Work item: Your task is to copy the data exactly while leaving out every picture.

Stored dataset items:
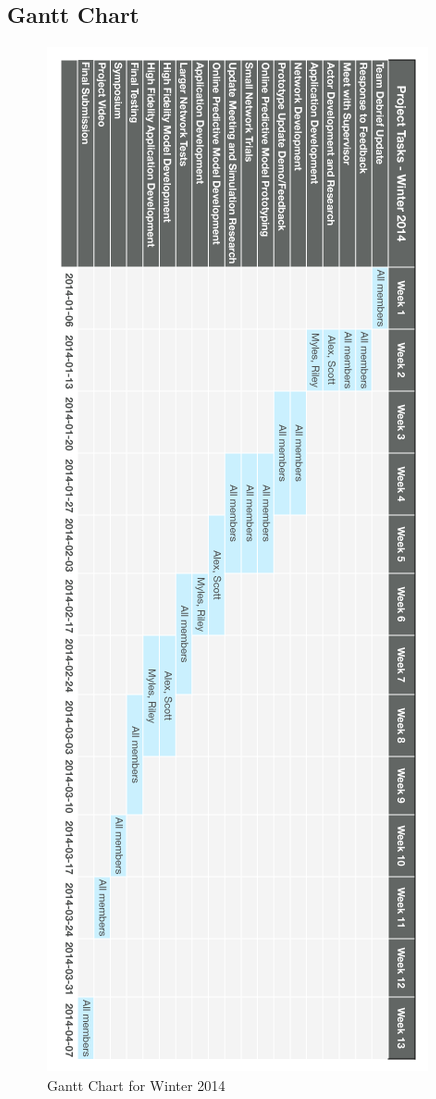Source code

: \documentclass{article}
\begin{document}
\subsection{Gantt Chart}
\begin{figure}[htbp!]
  \begin{centering}
    \includegraphics[scale=0.5]{figures/gantt-vertical.png}
    \caption{Gantt Chart for Winter 2014}
    \label{fig:gantt}
  \end{centering}
\end{figure}
\end{document}
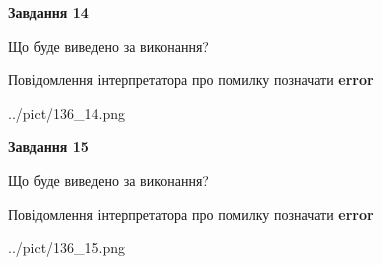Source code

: \documentclass[11pt, ukrainian]{article}
\begin{document}
{\begin {large}
{\begin {center}\textbf{Завдання 14}\end {center}}\par
Що буде виведено за виконання? \par
Повідомлення інтерпретатора про помилку позначати \textbf{error}

\begin{center}
	{../pict/136_14.png}
\end{center}
\newpage

{\begin {center}\textbf{Завдання 15}\end {center}}\par
Що буде виведено за виконання? \par
Повідомлення інтерпретатора про помилку позначати \textbf{error}

\begin{center}
	{../pict/136_15.png}
\end{center}
\newpage

\end {large}}
\end{document}
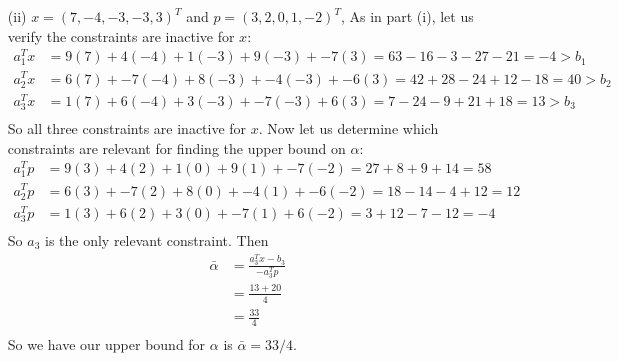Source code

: \documentclass{article}
\begin{document}
\begin{itemize}
        \item[(ii)] $x = (7,-4,-3,-3,3)^T$ and $p = (3,2,0,1,-2)^T$,
        \newline\newline
        As in part (i), let us verify the constraints are inactive for $x$:
        \begin{align*}
            a_1^Tx &= 9(7) + 4(-4) + 1(-3) + 9(-3) + -7(3) = 63 - 16 - 3 - 27 - 21 = -4 > b_1\\
            a_2^Tx &= 6(7) + -7(-4) + 8(-3) + -4(-3) + -6(3) = 42 + 28 - 24 + 12 - 18 = 40 > b_2 \\
            a_3^Tx &= 1(7) + 6(-4) + 3(-3) + -7(-3) + 6(3) = 7 - 24 - 9 + 21 + 18 = 13 > b_3 \\
        \end{align*}
        So all three constraints are inactive for $x$. Now let us determine which constraints are relevant for finding the upper bound on $\alpha$:
        \begin{align*}
            a_1^Tp &= 9(3) + 4(2) + 1(0) + 9(1) + -7(-2) = 27 + 8 + 9 + 14 = 58 \\
            a_2^Tp &= 6(3) + -7(2) + 8(0) + -4(1) + -6(-2) = 18 - 14 - 4 + 12 = 12\\
            a_3^Tp &= 1(3) + 6(2) + 3(0) + -7(1) + 6(-2) = 3 + 12 - 7 - 12 = -4\\
        \end{align*}
        So $a_3$ is the only relevant constraint. Then
        \begin{align*}
            \bar{\alpha} &= \frac{a_3^Tx - b_3}{-a_3^Tp} \\
            &= \frac{13 + 20}{4} \\
            &= \frac{33}{4} \\
        \end{align*}
        So we have our upper bound for $\alpha$ is $\bar{\alpha} = 33/4$.


\end{itemize}
\end{document}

Result below:
Source code

: \documentclass{article}
\begin{document}
\subsection{Gantt Chart}
\begin{figure}[htbp!]
  \begin{centering}
    \includegraphics[scale=0.5]{figures/gantt-vertical.png}
    \caption{Gantt Chart for Winter 2014}
    \label{fig:gantt}
  \end{centering}
\end{figure}
\end{document}
Source code

: \documentclass[11pt, ukrainian]{article}
\begin{document}
{\begin {large}
{\begin {center}\textbf{Завдання 14}\end {center}}\par
Що буде виведено за виконання? \par
Повідомлення інтерпретатора про помилку позначати \textbf{error}

\begin{center}
	{../pict/136_14.png}
\end{center}
\newpage

{\begin {center}\textbf{Завдання 15}\end {center}}\par
Що буде виведено за виконання? \par
Повідомлення інтерпретатора про помилку позначати \textbf{error}

\begin{center}
	{../pict/136_15.png}
\end{center}
\newpage

\end {large}}
\end{document}
Source code

: \documentclass{article}
\begin{document}
\begin{itemize}
        \item[(ii)] $x = (7,-4,-3,-3,3)^T$ and $p = (3,2,0,1,-2)^T$,
        \newline\newline
        As in part (i), let us verify the constraints are inactive for $x$:
        \begin{align*}
            a_1^Tx &= 9(7) + 4(-4) + 1(-3) + 9(-3) + -7(3) = 63 - 16 - 3 - 27 - 21 = -4 > b_1\\
            a_2^Tx &= 6(7) + -7(-4) + 8(-3) + -4(-3) + -6(3) = 42 + 28 - 24 + 12 - 18 = 40 > b_2 \\
            a_3^Tx &= 1(7) + 6(-4) + 3(-3) + -7(-3) + 6(3) = 7 - 24 - 9 + 21 + 18 = 13 > b_3 \\
        \end{align*}
        So all three constraints are inactive for $x$. Now let us determine which constraints are relevant for finding the upper bound on $\alpha$:
        \begin{align*}
            a_1^Tp &= 9(3) + 4(2) + 1(0) + 9(1) + -7(-2) = 27 + 8 + 9 + 14 = 58 \\
            a_2^Tp &= 6(3) + -7(2) + 8(0) + -4(1) + -6(-2) = 18 - 14 - 4 + 12 = 12\\
            a_3^Tp &= 1(3) + 6(2) + 3(0) + -7(1) + 6(-2) = 3 + 12 - 7 - 12 = -4\\
        \end{align*}
        So $a_3$ is the only relevant constraint. Then
        \begin{align*}
            \bar{\alpha} &= \frac{a_3^Tx - b_3}{-a_3^Tp} \\
            &= \frac{13 + 20}{4} \\
            &= \frac{33}{4} \\
        \end{align*}
        So we have our upper bound for $\alpha$ is $\bar{\alpha} = 33/4$.


\end{itemize}
\end{document}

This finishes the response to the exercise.